### WORK ITEM
Looking at the records below, say how many lines include "recipes", and add nothing else.

### RECORDS SHOWN

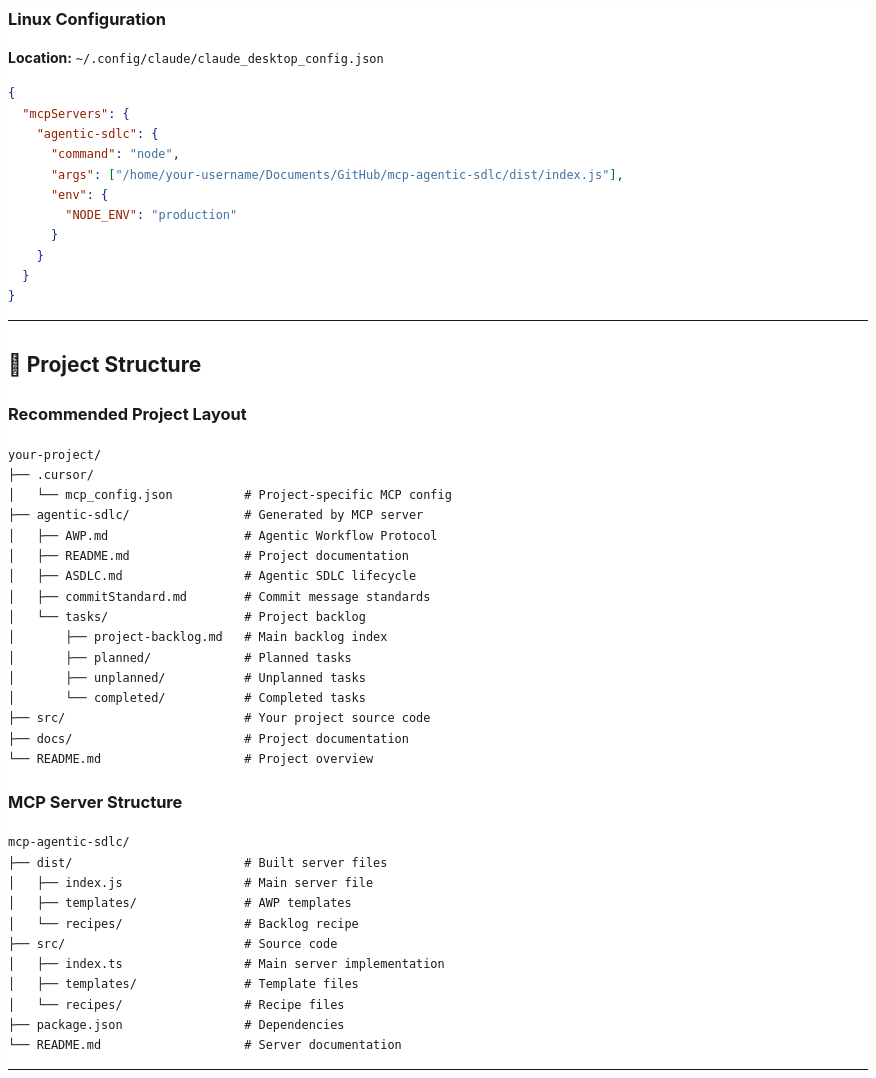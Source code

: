 ### Linux Configuration

**Location:** `~/.config/claude/claude_desktop_config.json`

```json
{
  "mcpServers": {
    "agentic-sdlc": {
      "command": "node",
      "args": ["/home/your-username/Documents/GitHub/mcp-agentic-sdlc/dist/index.js"],
      "env": {
        "NODE_ENV": "production"
      }
    }
  }
}
```

---

## 📁 Project Structure

### Recommended Project Layout

```
your-project/
├── .cursor/
│   └── mcp_config.json          # Project-specific MCP config
├── agentic-sdlc/                # Generated by MCP server
│   ├── AWP.md                   # Agentic Workflow Protocol
│   ├── README.md                # Project documentation
│   ├── ASDLC.md                 # Agentic SDLC lifecycle
│   ├── commitStandard.md        # Commit message standards
│   └── tasks/                   # Project backlog
│       ├── project-backlog.md   # Main backlog index
│       ├── planned/             # Planned tasks
│       ├── unplanned/           # Unplanned tasks
│       └── completed/           # Completed tasks
├── src/                         # Your project source code
├── docs/                        # Project documentation
└── README.md                    # Project overview
```

### MCP Server Structure

```
mcp-agentic-sdlc/
├── dist/                        # Built server files
│   ├── index.js                 # Main server file
│   ├── templates/               # AWP templates
│   └── recipes/                 # Backlog recipe
├── src/                         # Source code
│   ├── index.ts                 # Main server implementation
│   ├── templates/               # Template files
│   └── recipes/                 # Recipe files
├── package.json                 # Dependencies
└── README.md                    # Server documentation
```

---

### COMPLETED TASK
2